Enfin, il ne faut pas oublier que ce système sous forme de cycle est une invitation très forte à la pédagogie différenciée, ayant pour but de réduire l’échec scolaire. En effet, cela permet de laisser plus de temps aux élèves de maitriser les compétences attendues. Les enseignants disposent également de plus de temps pour mettre en œuvre des pédagogies différentes. Cette organisation en cycle est censée permettre à chaque élève de suivre son propre cheminement en respectant son rythme, chaque enfant étant unique et singulier.

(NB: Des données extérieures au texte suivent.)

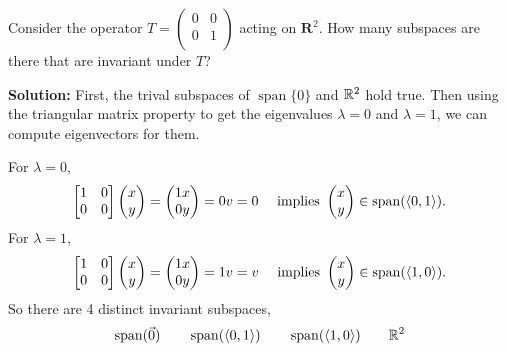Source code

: Consider the operator
$T = \left(
        \begin{array}{cc}
          0 & 0  \\
          0 & 1 \\
        \end{array}
      \right)$
acting on $\mathbf{R}^2$.  How many subspaces are there that are invariant under $T$?
\begin{mybox}
  \textbf{Solution: } First, the trival subspaces of $\operatorname{span}\{0\}$ and $\mathbb{R}^2$ hold true. Then using the triangular matrix property to get the eigenvalues $\lambda = 0$ and $\lambda = 1$, we can compute eigenvectors for them. 

  \nl For $\lambda = 0$, 
  $$\begin{bmatrix}{1} & {0}\\{0}&{0}\end{bmatrix} \begin{pmatrix}{x}\\{y}\end{pmatrix} =  \begin{pmatrix}{1x}\\{0y}\end{pmatrix} = 0v = 0 \quad \text{ implies }  \begin{pmatrix}{x}\\{y}\end{pmatrix} \in \operatorname{span}(\left\langle{0,1}\right\rangle).$$
  For $\lambda = 1$, 
  $$\begin{bmatrix}{1} & {0}\\{0}&{0}\end{bmatrix} \begin{pmatrix}{x}\\{y}\end{pmatrix} = \begin{pmatrix}{1x}\\{0y}\end{pmatrix} = 1v = v \quad \text{ implies }  \begin{pmatrix}{x}\\{y}\end{pmatrix} \in \operatorname{span}(\left\langle{1,0}\right\rangle).$$
  So there are 4 distinct invariant subspaces,
  $$\operatorname{span}(\vec{0}) \qquad \operatorname{span}(\left\langle{0,1}\right\rangle) \qquad \operatorname{span}(\left\langle{1,0}\right\rangle) \qquad \mathbb{R}^2$$
\end{mybox}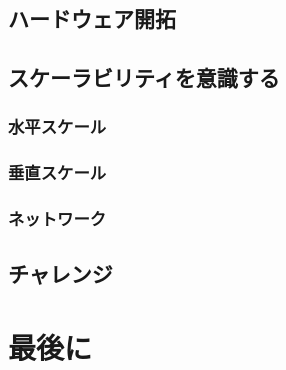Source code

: \documentclass[dvipdfmx]{jsbook}
\begin{document}
\section{ハードウェア開拓}


\section{スケーラビリティを意識する}

\subsection{水平スケール}

\subsection{垂直スケール}

\subsection{ネットワーク}


\section{チャレンジ}

\clearpage

\chapter{最後に}


\clearpage
\begin{thebibliography}{9}
\end{thebibliography}
\end{document}
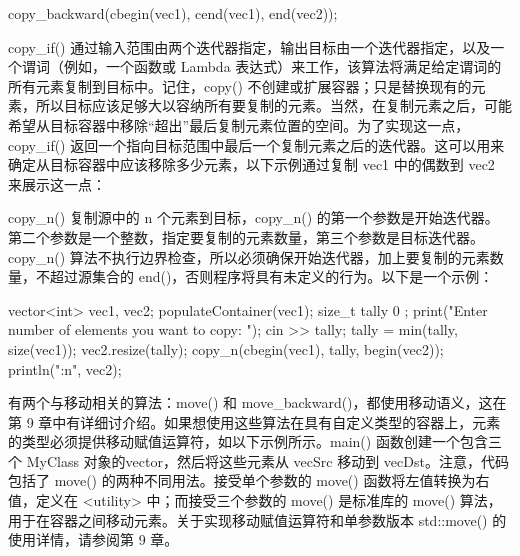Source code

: \begin{cpp}
copy_backward(cbegin(vec1), cend(vec1), end(vec2));
\end{cpp}

copy\_if() 通过输入范围由两个迭代器指定，输出目标由一个迭代器指定，以及一个谓词（例如，一个函数或 Lambda 表达式）来工作，该算法将满足给定谓词的所有元素复制到目标中。记住，copy() 不创建或扩展容器；只是替换现有的元素，所以目标应该足够大以容纳所有要复制的元素。当然，在复制元素之后，可能希望从目标容器中移除“超出”最后复制元素位置的空间。为了实现这一点，copy\_if() 返回一个指向目标范围中最后一个复制元素之后的迭代器。这可以用来确定从目标容器中应该移除多少元素，以下示例通过复制 vec1 中的偶数到 vec2 来展示这一点：


copy\_n() 复制源中的 n 个元素到目标，copy\_n() 的第一个参数是开始迭代器。第二个参数是一个整数，指定要复制的元素数量，第三个参数是目标迭代器。copy\_n() 算法不执行边界检查，所以必须确保开始迭代器，加上要复制的元素数量，不超过源集合的 end()，否则程序将具有未定义的行为。以下是一个示例：

\begin{cpp}
vector<int> vec1, vec2;
populateContainer(vec1);
size_t tally { 0 };
print("Enter number of elements you want to copy: ");
cin >> tally;
tally = min(tally, size(vec1));
vec2.resize(tally);
copy_n(cbegin(vec1), tally, begin(vec2));
println("{:n}", vec2);
\end{cpp}


有两个与移动相关的算法：move() 和 move\_backward()，都使用移动语义，这在第 9 章中有详细讨介绍。如果想使用这些算法在具有自定义类型的容器上，元素的类型必须提供移动赋值运算符，如以下示例所示。main() 函数创建一个包含三个 MyClass 对象的vector，然后将这些元素从 vecSrc 移动到 vecDst。注意，代码包括了 move() 的两种不同用法。接受单个参数的 move() 函数将左值转换为右值，定义在 <utility> 中；而接受三个参数的 move() 是标准库的 move() 算法，用于在容器之间移动元素。关于实现移动赋值运算符和单参数版本 std::move() 的使用详情，请参阅第 9 章。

Cependant, il est vrai que les textes officiels sont assez imprécis quant aux mesures concrètes que devraient mettre en œuvre les enseignants pour pratiquer la pédagogie différenciée.
Méthodologie
L’entretien semi-directif
Le choix de la méthodologie pour recueillir les informations nécessaires à cette recherche s’est porté sur l’entretien semi-directif appelé aussi entretien semi-dirigé. En effet, cette problématique implique une méthodologie bien définie : l’entretien semi-directif. Pour répondre à cette question qui se place donc du côté de l’enseignant, un entretien semi-directif se révèle tout à fait adapté. Le but sera alors de faire parler sur cette pratique qui est la différenciation faite sur la compréhension en lecture de façon anonyme.
L’entretien semi-directif s’intitule ainsi, car il n’est ni entièrement ouvert ni entièrement fermé. Il y a à la fois plus de liberté pour l’enquêté mais aussi pour le chercheur. C’est en pre-mier lieu une discussion, un dialogue entre deux personnes. Cette discussion est bien entendu orientée par le chercheur. Il s’agit alors d’un interview et non d’une interrogation. En effet, s’entretenir avec quelqu’un, c’est plus que questionner. C’est une réelle expérience qui contient toujours un certain nombre d’inconnus. Il s’agit d’un processus interlocutoire et non pas seulement d’un prélèvement d’informations. Comme l’écrit Alain Blanchet et Anne Gotman, « L’écoute de l’autre est venue s’ajouter à l’interrogation pure » (2015, p.20). L’entretien permet d’explorer des faits dont la parole est le vecteur principal : des systèmes de représentations (pensée construite) et des pratiques sociales (fait expérimenté).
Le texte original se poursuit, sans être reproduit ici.